Sermon Delivered By Rev. Dick Stetler – September 3, 2017

Centenary United Methodist Church

Luke 7:1-10; Matthew 15:21-28

    This morning we are going to focus our attention on what our experience of accelerated change has done to the storyline that governs our faith.  Today, there is little or no pressure coming from religious institutions that historically controlled people's lives quite literally. We are free, as the Apostle Paul wrote, to work out our own spiritual destiny with fear and trembling. (Philippians 2:12)

    When our orientation toward life works for us, we know it every day. Our lives are filled with enthusiasm and a commitment to values that produce a sense of fulfillment. No institutional religion can give these qualities to anyone. They can only point to them through their teachings.

    This new awareness of having control over our own spiritual destiny is one of the lesser discussed issues for why church attendance continues to decline.  God created us to be self-sufficient.  Everything we need to create and cope with life's twists and turns is packed within us since birth.  More of us are getting better at the art of living even though church attendance may not be among the priorities of the once faithful members.    
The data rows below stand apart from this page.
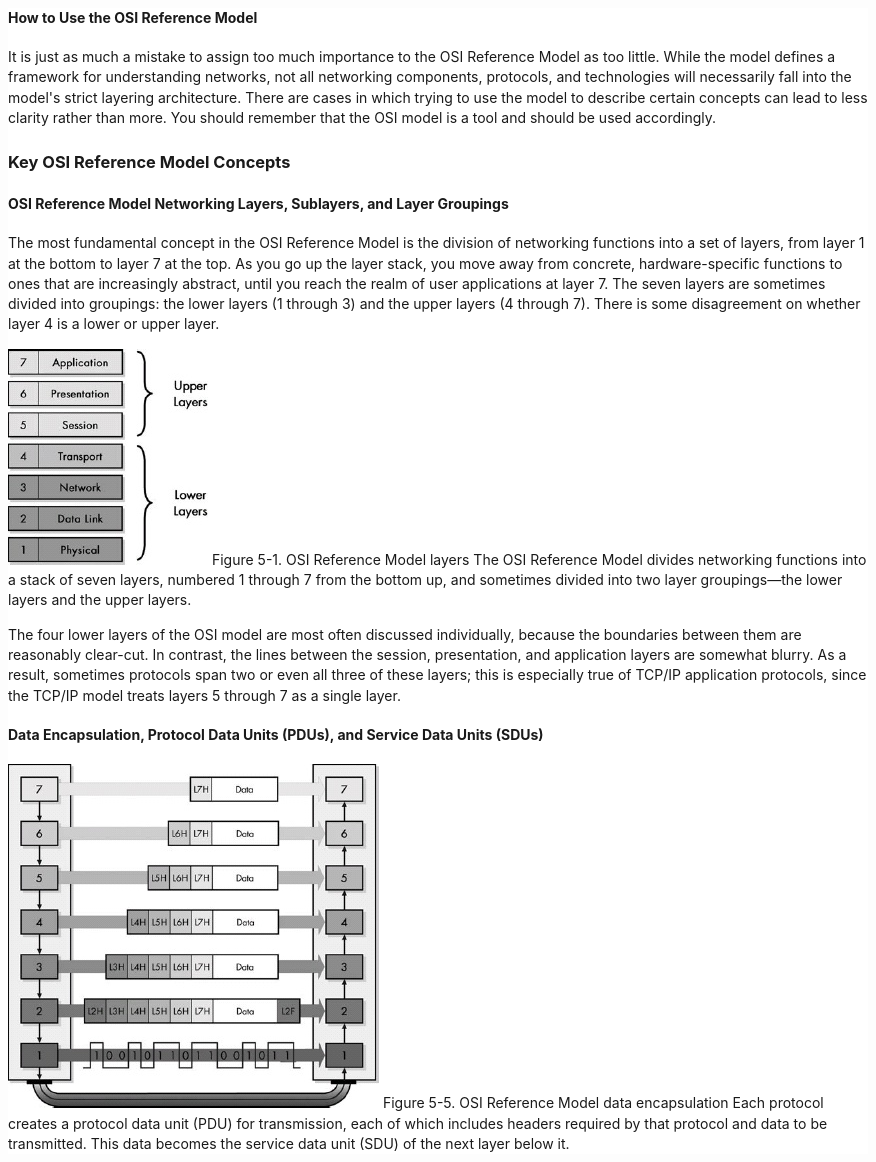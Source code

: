 #### How to Use the OSI Reference Model
It is just as much a mistake to assign too much importance to the OSI Reference Model as too little. While the model defines a framework for understanding networks, not all networking components, protocols, and technologies will necessarily fall into the model's strict layering architecture. There are cases in which trying to use the model to describe certain concepts can lead to less clarity rather than more. You should remember that the OSI model is a tool and should be used accordingly.

### Key OSI Reference Model Concepts
#### OSI Reference Model Networking Layers, Sublayers, and Layer Groupings
The most fundamental concept in the OSI Reference Model is the division of networking functions into a set of layers, from layer 1 at the bottom to layer 7 at the top. As you go up the layer stack, you move away from concrete, hardware-specific functions to ones that are increasingly abstract, until you reach the realm of user applications at layer 7. The seven layers are sometimes divided into groupings: the lower layers (1 through 3) and the upper layers (4 through 7). There is some disagreement on whether layer 4 is a lower or upper layer.

![](./img/2021-12-13-06.jpg)
Figure 5-1. OSI Reference Model layers The OSI Reference Model divides networking functions into a stack of seven layers, numbered 1 through 7 from the bottom up, and sometimes divided into two layer groupings—the lower layers and the upper layers.

The four lower layers of the OSI model are most often discussed individually, because the boundaries between them are reasonably clear-cut. In contrast, the lines between the session, presentation, and application layers are somewhat blurry. As a result, sometimes protocols span two or even all three of these layers; this is especially true of TCP/IP application protocols, since the TCP/IP model treats layers 5 through 7 as a single layer.

#### Data Encapsulation, Protocol Data Units (PDUs), and Service Data Units (SDUs)
![](./img/2021-12-13-07.jpg)
Figure 5-5. OSI Reference Model data encapsulation Each protocol creates a protocol data unit (PDU) for transmission, each of which includes headers required by that protocol and data to be transmitted. This data becomes the service data unit (SDU) of the next layer below it.
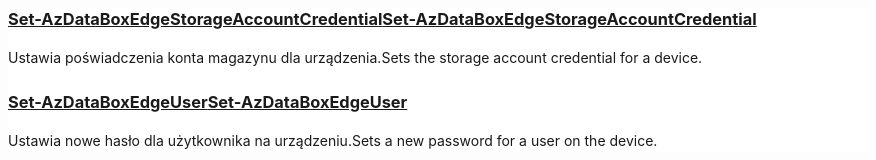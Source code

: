 ### [<span data-ttu-id="deffb-179">Set-AzDataBoxEdgeStorageAccountCredential</span><span class="sxs-lookup"><span data-stu-id="deffb-179">Set-AzDataBoxEdgeStorageAccountCredential</span></span>](Set-AzDataBoxEdgeStorageAccountCredential.md)
<span data-ttu-id="deffb-180">Ustawia poświadczenia konta magazynu dla urządzenia.</span><span class="sxs-lookup"><span data-stu-id="deffb-180">Sets the storage account credential for a device.</span></span>

### [<span data-ttu-id="deffb-181">Set-AzDataBoxEdgeUser</span><span class="sxs-lookup"><span data-stu-id="deffb-181">Set-AzDataBoxEdgeUser</span></span>](Set-AzDataBoxEdgeUser.md)
<span data-ttu-id="deffb-182">Ustawia nowe hasło dla użytkownika na urządzeniu.</span><span class="sxs-lookup"><span data-stu-id="deffb-182">Sets a new password for a user on the device.</span></span>


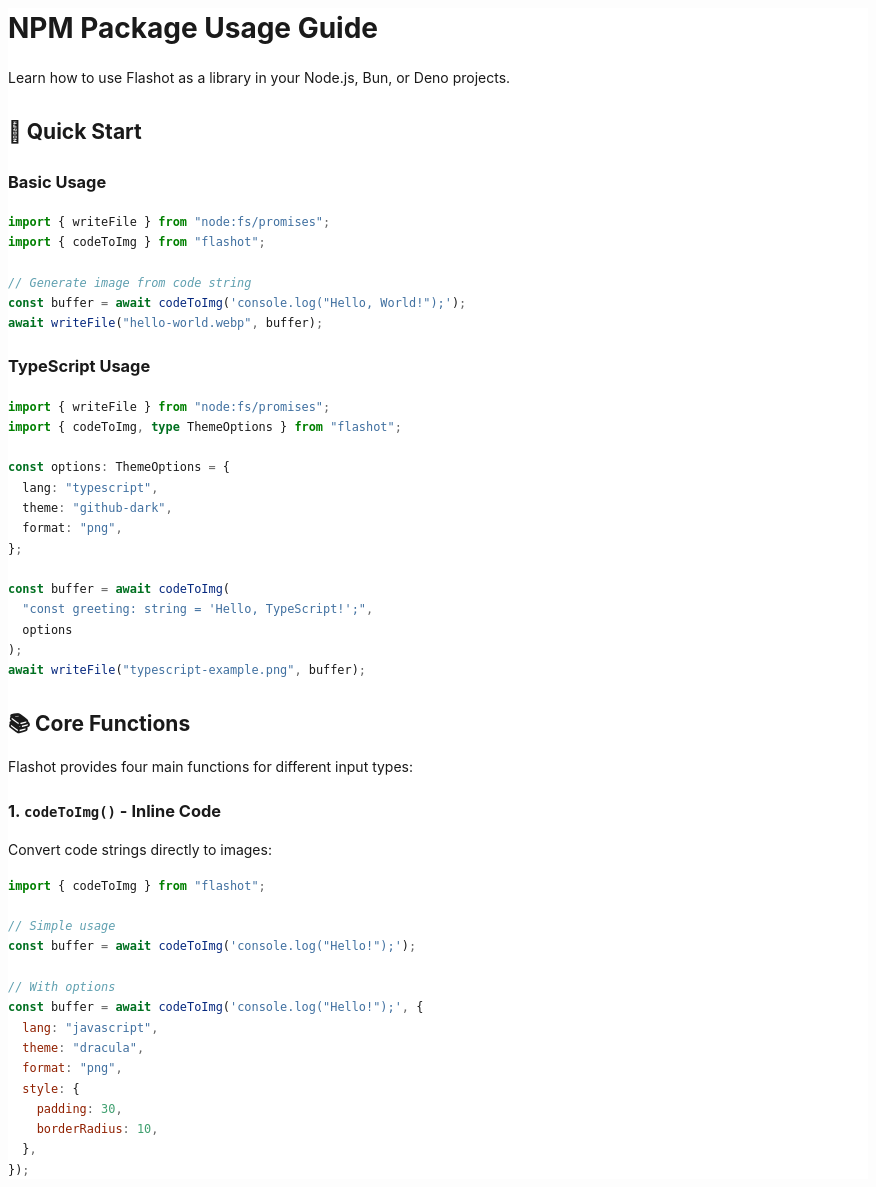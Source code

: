 # NPM Package Usage Guide

Learn how to use Flashot as a library in your Node.js, Bun, or Deno projects.

## 🚀 Quick Start

### Basic Usage

```javascript
import { writeFile } from "node:fs/promises";
import { codeToImg } from "flashot";

// Generate image from code string
const buffer = await codeToImg('console.log("Hello, World!");');
await writeFile("hello-world.webp", buffer);
```

### TypeScript Usage

```typescript
import { writeFile } from "node:fs/promises";
import { codeToImg, type ThemeOptions } from "flashot";

const options: ThemeOptions = {
  lang: "typescript",
  theme: "github-dark",
  format: "png",
};

const buffer = await codeToImg(
  "const greeting: string = 'Hello, TypeScript!';",
  options
);
await writeFile("typescript-example.png", buffer);
```

## 📚 Core Functions

Flashot provides four main functions for different input types:

### 1. `codeToImg()` - Inline Code

Convert code strings directly to images:

```javascript
import { codeToImg } from "flashot";

// Simple usage
const buffer = await codeToImg('console.log("Hello!");');

// With options
const buffer = await codeToImg('console.log("Hello!");', {
  lang: "javascript",
  theme: "dracula",
  format: "png",
  style: {
    padding: 30,
    borderRadius: 10,
  },
});
```
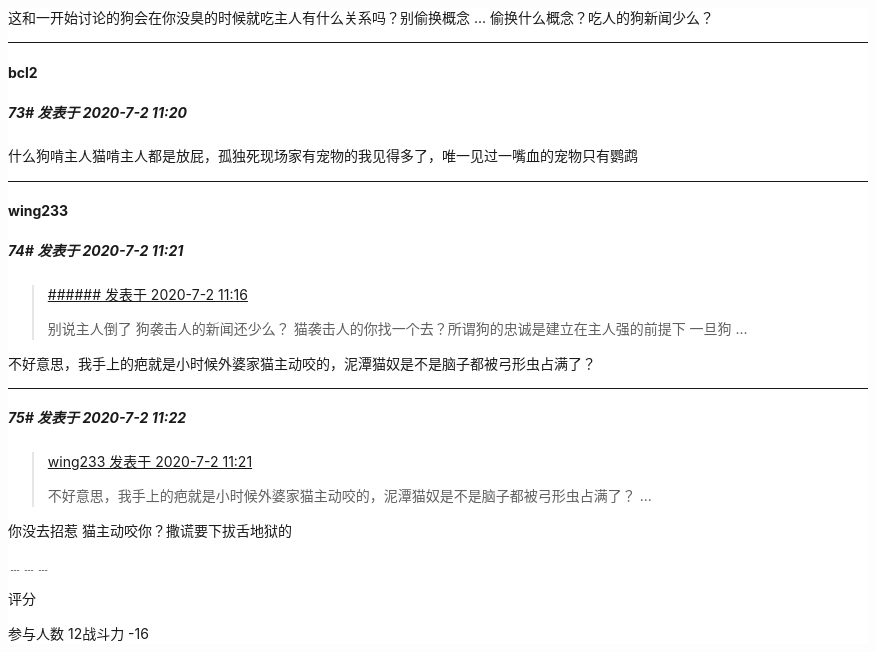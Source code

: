 这和一开始讨论的狗会在你没臭的时候就吃主人有什么关系吗？别偷换概念 ...</blockquote>
偷换什么概念？吃人的狗新闻少么？







-----

####  bcl2  
##### 73#       发表于 2020-7-2 11:20




什么狗啃主人猫啃主人都是放屁，孤独死现场家有宠物的我见得多了，唯一见过一嘴血的宠物只有鹦鹉







-----

####  wing233  
##### 74#       发表于 2020-7-2 11:21



<blockquote><a href="httphttps://bbs.saraba1st.com/2b/forum.php?mod=redirect&amp;goto=findpost&amp;pid=48033617&amp;ptid=1945289" target="_blank">###### 发表于 2020-7-2 11:16</a>

别说主人倒了 狗袭击人的新闻还少么？ 猫袭击人的你找一个去？所谓狗的忠诚是建立在主人强的前提下 一旦狗 ...</blockquote>
不好意思，我手上的疤就是小时候外婆家猫主动咬的，泥潭猫奴是不是脑子都被弓形虫占满了？







-----

####  ######  
##### 75#       发表于 2020-7-2 11:22



<blockquote><a href="httphttps://bbs.saraba1st.com/2b/forum.php?mod=redirect&amp;goto=findpost&amp;pid=48033693&amp;ptid=1945289" target="_blank">wing233 发表于 2020-7-2 11:21</a>

不好意思，我手上的疤就是小时候外婆家猫主动咬的，泥潭猫奴是不是脑子都被弓形虫占满了？ ...</blockquote>
你没去招惹 猫主动咬你？撒谎要下拔舌地狱的



﹍﹍﹍

评分





 参与人数 12战斗力 -16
    Jesus actually taught this understanding throughout his ministry even though few religious leaders and scholars have picked up on this thread during the centuries following the birth of Christianity. Jesus never once encouraged people to attend their synagogues or their temple.

    Jesus clearly understood from his own life-experiences that each person has the potential to graduate from their animal instincts to become loving, kind and compassionate people.  (Luke 17:21) When we analyze what Jesus was celebrating during his ministry, it was not the success of Judaism. He was celebrating the presence of the massive treasure trove of talents and abilities that lie within each of us. (Luke 17:21)       
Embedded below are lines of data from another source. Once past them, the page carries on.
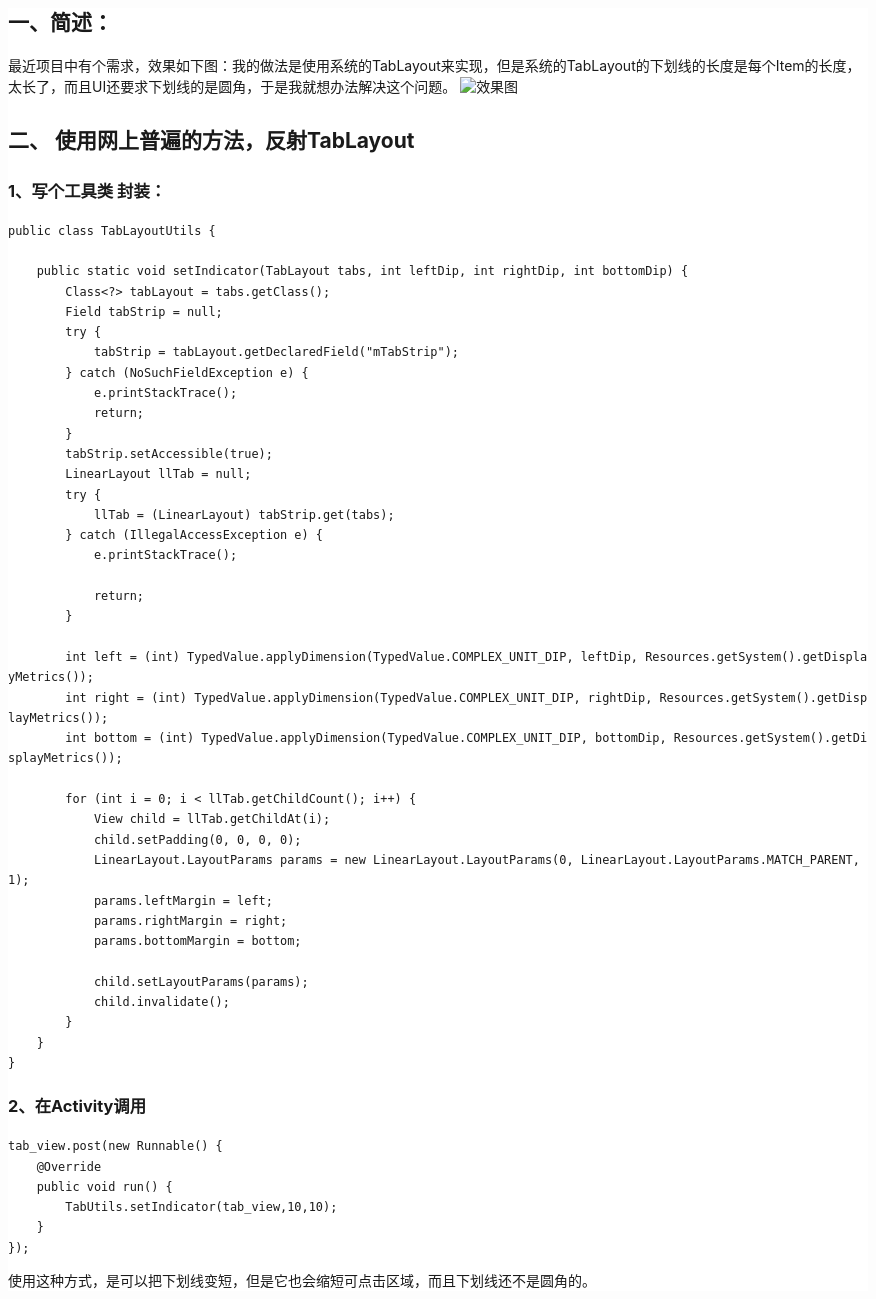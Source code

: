 ## 一、简述：
最近项目中有个需求，效果如下图：我的做法是使用系统的TabLayout来实现，但是系统的TabLayout的下划线的长度是每个Item的长度，太长了，而且UI还要求下划线的是圆角，于是我就想办法解决这个问题。
![效果图](https://upload-images.jianshu.io/upload_images/2918620-c75ef86e1995ecb0.png?imageMogr2/auto-orient/strip%7CimageView2/2/w/1240)

## 二、 使用网上普遍的方法，反射TabLayout
### 1、写个工具类 封装：
```
public class TabLayoutUtils {

    public static void setIndicator(TabLayout tabs, int leftDip, int rightDip, int bottomDip) {
        Class<?> tabLayout = tabs.getClass();
        Field tabStrip = null;
        try {
            tabStrip = tabLayout.getDeclaredField("mTabStrip");
        } catch (NoSuchFieldException e) {
            e.printStackTrace();
            return;
        }
        tabStrip.setAccessible(true);
        LinearLayout llTab = null;
        try {
            llTab = (LinearLayout) tabStrip.get(tabs);
        } catch (IllegalAccessException e) {
            e.printStackTrace();

            return;
        }

        int left = (int) TypedValue.applyDimension(TypedValue.COMPLEX_UNIT_DIP, leftDip, Resources.getSystem().getDisplayMetrics());
        int right = (int) TypedValue.applyDimension(TypedValue.COMPLEX_UNIT_DIP, rightDip, Resources.getSystem().getDisplayMetrics());
        int bottom = (int) TypedValue.applyDimension(TypedValue.COMPLEX_UNIT_DIP, bottomDip, Resources.getSystem().getDisplayMetrics());

        for (int i = 0; i < llTab.getChildCount(); i++) {
            View child = llTab.getChildAt(i);
            child.setPadding(0, 0, 0, 0);
            LinearLayout.LayoutParams params = new LinearLayout.LayoutParams(0, LinearLayout.LayoutParams.MATCH_PARENT, 1);
            params.leftMargin = left;
            params.rightMargin = right;
            params.bottomMargin = bottom;

            child.setLayoutParams(params);
            child.invalidate();
        }
    }
}
```
### 2、在Activity调用
```
tab_view.post(new Runnable() {
    @Override
    public void run() {
        TabUtils.setIndicator(tab_view,10,10);
    }
});
```
使用这种方式，是可以把下划线变短，但是它也会缩短可点击区域，而且下划线还不是圆角的。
    Life did not come with a set of instructions.  Our quality-attitudes do not show up until our choices allow them to surface.  They surface as we teach ourselves how to cope with frustration, personal failures, the loss of loved ones and the nagging awareness of how impossible it is for us to make sense out of what is happening all around us in people's lives.  Jesus provided the necessary guidance for everyone to self-govern the development and evolution of their human spirit.  

     John came to Jesus one day and said, "We found someone who was healing in your name and we stopped him because he was not part of our group." (Luke 9:49) Jesus told John and the other disciples never to stop anyone who is showing compassion to people. Kindness and compassion come from people that have discovered the joy from choosing to reach out to others and not because they belonged to a particular group of believers.

    Living with compassion is an orientation toward life that has no exclusive labels, titles or boundaries.  This is why Jesus told the parable of the Good Samaritan.  (Luke 10:25f) Everyone has the potential for being compassionate.

    In our lessons this morning, we have two unlikely candidates that demonstrated a level of compassion that surprised even Jesus. One was a Roman Centurion who came to Jesus with a request to heal his servant whom he loved very much.  Who was this Centurion? 

    Jews would have looked upon this man as a pagan, an infidel and an enemy of the Jewish people. After all, he was a leader among the Roman military occupation. His spirit, however, was compassionate toward the Jews and they knew it. With his own financial resources, he paid for the building of a synagogue for the Jews in his community. 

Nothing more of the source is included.